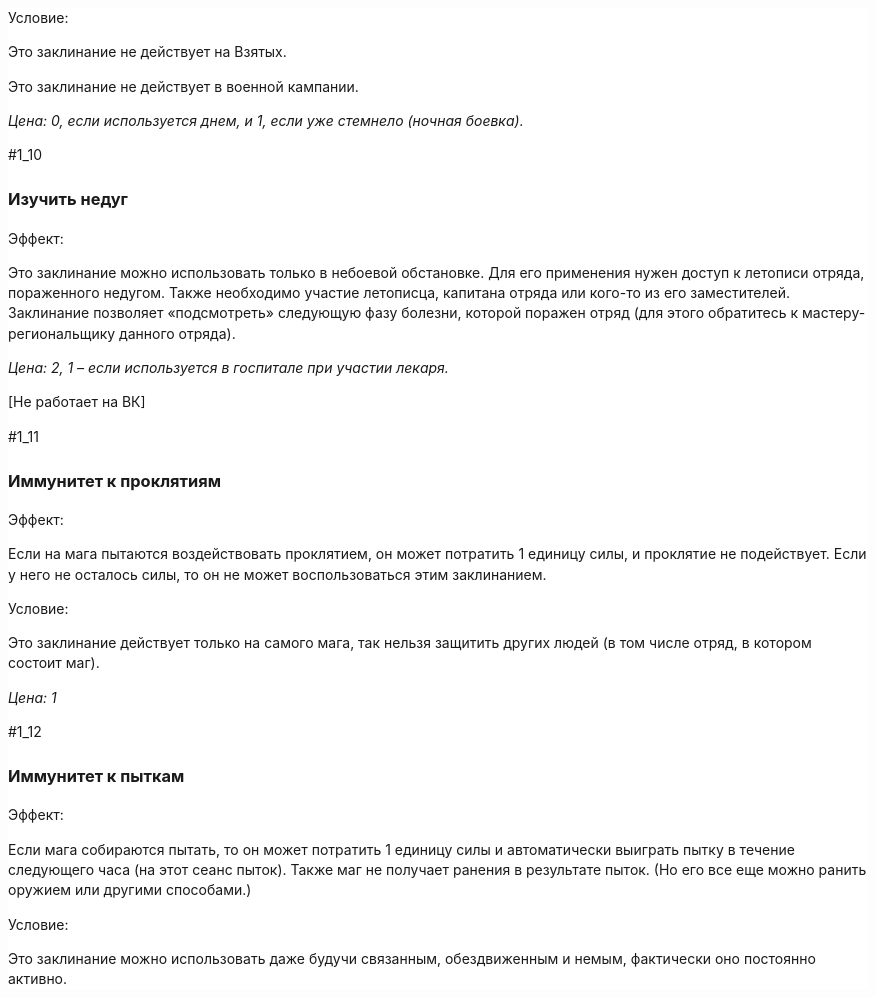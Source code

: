Условие:

Это заклинание не действует на Взятых.

Это заклинание не действует в военной кампании.

*Цена: 0, если используется днем, и 1, если уже стемнело (ночная
боевка).*

\#1\_10

### Изучить недуг

Эффект:

Это заклинание можно использовать только в небоевой обстановке. Для его
применения нужен доступ к летописи отряда, пораженного недугом. Также
необходимо участие летописца, капитана отряда или кого-то из его
заместителей. Заклинание позволяет «подсмотреть» следующую фазу болезни,
которой поражен отряд (для этого обратитесь к мастеру-региональщику
данного отряда).

*Цена: 2, 1 – если используется в госпитале при участии лекаря.*

\[Не работает на ВК\]

\#1\_11

### Иммунитет к проклятиям

Эффект:

Если на мага пытаются воздействовать проклятием, он может потратить 1
единицу силы, и проклятие не подействует. Если у него не осталось силы,
то он не может воспользоваться этим заклинанием.

Условие:

Это заклинание действует только на самого мага, так нельзя защитить
других людей (в том числе отряд, в котором состоит маг).

*Цена: 1*

\#1\_12

### Иммунитет к пыткам

Эффект:

Если мага собираются пытать, то он может потратить 1 единицу силы и
автоматически выиграть пытку в течение следующего часа (на этот сеанс
пыток). Также маг не получает ранения в результате пыток. (Но его все
еще можно ранить оружием или другими способами.)

Условие:

Это заклинание можно использовать даже будучи связанным, обездвиженным и
немым, фактически оно постоянно активно.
#####
HOW TO COMPLETE THIS TASK: Find the string "силы" in the listing and return every line that holds it.

RESPONSE TO THIS EXERCISE:
единицу силы, и проклятие не подействует. Если у него не осталось силы,
Если мага собираются пытать, то он может потратить 1 единицу силы и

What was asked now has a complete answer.